* LISTED ENTRIES:
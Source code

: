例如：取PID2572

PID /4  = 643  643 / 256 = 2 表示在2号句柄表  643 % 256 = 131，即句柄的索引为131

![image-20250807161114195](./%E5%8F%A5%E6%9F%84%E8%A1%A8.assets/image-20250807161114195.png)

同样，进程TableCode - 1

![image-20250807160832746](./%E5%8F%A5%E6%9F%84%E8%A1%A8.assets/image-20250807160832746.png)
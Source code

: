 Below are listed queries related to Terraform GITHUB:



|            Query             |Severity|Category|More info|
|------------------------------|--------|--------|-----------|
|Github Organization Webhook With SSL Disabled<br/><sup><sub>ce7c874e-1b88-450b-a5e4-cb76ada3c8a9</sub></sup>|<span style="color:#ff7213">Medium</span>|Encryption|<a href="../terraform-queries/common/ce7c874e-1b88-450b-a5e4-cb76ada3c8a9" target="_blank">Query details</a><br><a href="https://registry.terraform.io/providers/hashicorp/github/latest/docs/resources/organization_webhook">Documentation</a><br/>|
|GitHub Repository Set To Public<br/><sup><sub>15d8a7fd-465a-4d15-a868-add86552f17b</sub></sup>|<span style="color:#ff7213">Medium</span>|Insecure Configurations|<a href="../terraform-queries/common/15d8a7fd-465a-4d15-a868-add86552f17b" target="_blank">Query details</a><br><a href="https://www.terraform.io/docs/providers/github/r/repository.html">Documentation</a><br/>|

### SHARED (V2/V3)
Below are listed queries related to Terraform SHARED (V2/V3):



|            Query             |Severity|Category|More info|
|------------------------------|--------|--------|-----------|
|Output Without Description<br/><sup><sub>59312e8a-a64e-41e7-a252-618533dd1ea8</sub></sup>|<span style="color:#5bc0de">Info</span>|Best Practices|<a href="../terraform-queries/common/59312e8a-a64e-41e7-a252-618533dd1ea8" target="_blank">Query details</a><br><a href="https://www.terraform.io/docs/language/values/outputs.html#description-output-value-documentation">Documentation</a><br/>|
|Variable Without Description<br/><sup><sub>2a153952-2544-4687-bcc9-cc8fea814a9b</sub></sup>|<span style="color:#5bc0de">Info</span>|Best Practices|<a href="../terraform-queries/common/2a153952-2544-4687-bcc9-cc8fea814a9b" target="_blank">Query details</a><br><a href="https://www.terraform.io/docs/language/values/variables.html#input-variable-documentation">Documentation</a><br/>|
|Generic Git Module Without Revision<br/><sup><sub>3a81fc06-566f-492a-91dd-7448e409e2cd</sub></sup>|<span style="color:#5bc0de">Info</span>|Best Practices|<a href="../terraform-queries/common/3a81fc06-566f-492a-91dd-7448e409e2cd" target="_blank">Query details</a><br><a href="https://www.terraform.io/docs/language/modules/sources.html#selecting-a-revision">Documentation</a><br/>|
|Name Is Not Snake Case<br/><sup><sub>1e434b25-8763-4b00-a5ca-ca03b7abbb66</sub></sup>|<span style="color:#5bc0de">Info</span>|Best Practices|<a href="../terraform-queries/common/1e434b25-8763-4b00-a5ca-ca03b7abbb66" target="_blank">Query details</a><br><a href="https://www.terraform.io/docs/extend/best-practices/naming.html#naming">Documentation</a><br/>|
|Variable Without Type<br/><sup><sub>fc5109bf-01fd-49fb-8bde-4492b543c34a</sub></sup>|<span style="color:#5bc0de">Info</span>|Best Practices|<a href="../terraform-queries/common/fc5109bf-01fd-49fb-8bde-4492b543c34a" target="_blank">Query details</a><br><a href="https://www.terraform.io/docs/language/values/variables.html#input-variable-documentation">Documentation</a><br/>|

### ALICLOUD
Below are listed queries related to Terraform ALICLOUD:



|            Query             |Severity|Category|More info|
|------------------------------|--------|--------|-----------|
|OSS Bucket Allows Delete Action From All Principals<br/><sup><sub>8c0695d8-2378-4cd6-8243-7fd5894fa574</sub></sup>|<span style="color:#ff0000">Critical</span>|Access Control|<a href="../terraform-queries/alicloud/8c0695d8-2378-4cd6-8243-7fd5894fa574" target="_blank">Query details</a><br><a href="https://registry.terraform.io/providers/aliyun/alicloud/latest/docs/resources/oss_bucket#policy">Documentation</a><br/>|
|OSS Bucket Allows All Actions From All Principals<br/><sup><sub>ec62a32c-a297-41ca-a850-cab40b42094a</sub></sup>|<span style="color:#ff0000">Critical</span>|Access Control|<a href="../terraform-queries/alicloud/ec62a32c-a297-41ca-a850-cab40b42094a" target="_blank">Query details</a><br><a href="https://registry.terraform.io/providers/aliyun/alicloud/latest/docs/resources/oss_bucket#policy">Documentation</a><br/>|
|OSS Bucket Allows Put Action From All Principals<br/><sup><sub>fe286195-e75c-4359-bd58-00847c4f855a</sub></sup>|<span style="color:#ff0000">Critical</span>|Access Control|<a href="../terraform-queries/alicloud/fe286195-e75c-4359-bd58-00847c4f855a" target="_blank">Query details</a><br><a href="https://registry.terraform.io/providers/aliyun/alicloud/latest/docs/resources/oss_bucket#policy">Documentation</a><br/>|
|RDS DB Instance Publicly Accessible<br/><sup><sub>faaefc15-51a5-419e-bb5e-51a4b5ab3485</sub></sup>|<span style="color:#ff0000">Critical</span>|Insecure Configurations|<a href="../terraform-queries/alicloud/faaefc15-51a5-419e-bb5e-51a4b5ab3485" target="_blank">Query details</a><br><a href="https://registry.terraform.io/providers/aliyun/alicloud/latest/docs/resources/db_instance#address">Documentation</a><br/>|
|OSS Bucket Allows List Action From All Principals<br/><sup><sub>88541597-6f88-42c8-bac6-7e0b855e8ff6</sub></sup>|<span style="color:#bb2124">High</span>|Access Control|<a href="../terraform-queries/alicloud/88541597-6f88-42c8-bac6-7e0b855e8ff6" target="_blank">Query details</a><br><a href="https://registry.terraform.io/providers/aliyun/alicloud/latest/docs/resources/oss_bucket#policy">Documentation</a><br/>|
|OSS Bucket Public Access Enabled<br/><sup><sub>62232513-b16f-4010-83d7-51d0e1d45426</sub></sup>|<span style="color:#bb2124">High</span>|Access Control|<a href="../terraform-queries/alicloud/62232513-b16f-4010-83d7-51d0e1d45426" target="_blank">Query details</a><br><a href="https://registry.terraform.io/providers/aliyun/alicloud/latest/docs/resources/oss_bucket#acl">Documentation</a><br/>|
==
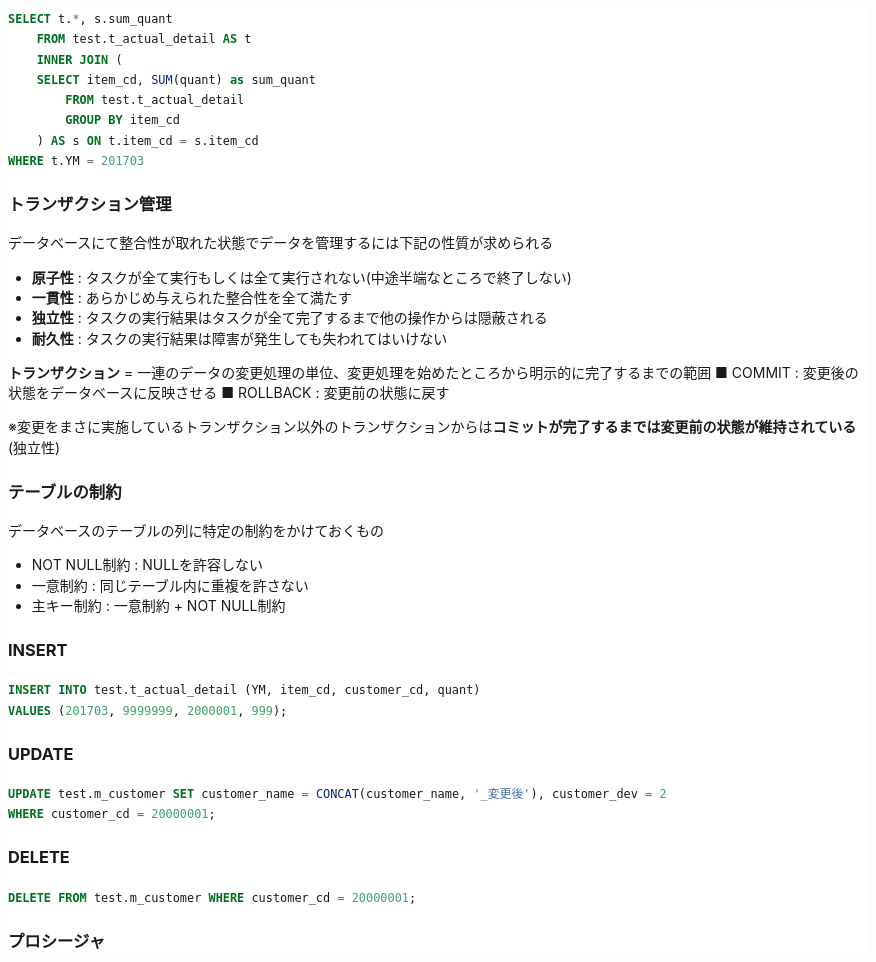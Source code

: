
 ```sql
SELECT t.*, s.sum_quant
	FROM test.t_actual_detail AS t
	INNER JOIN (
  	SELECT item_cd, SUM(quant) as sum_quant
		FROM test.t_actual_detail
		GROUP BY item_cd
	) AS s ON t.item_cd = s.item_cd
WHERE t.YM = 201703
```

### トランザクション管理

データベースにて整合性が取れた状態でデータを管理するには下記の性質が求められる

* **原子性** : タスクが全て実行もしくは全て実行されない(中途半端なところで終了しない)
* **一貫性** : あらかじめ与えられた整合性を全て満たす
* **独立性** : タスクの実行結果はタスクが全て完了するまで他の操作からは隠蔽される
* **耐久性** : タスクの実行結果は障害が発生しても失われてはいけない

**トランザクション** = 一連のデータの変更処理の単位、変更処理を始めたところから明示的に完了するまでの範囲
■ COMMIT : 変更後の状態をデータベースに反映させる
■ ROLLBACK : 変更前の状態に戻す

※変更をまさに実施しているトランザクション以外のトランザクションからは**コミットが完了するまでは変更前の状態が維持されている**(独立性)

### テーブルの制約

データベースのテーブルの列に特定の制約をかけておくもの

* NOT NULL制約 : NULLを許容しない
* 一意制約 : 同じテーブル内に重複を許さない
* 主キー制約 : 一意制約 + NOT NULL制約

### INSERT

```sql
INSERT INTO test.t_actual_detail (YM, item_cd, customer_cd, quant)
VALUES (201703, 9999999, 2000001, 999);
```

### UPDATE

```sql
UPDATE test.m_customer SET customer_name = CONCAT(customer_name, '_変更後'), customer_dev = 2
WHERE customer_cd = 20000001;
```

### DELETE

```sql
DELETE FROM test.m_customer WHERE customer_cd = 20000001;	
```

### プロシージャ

* DIRECTIONS:
Reproduce each line of the material that mentions "related".

* ANSWER SECTION:
: Below are listed queries related to Terraform GITHUB:
Below are listed queries related to Terraform SHARED (V2/V3):
Below are listed queries related to Terraform ALICLOUD:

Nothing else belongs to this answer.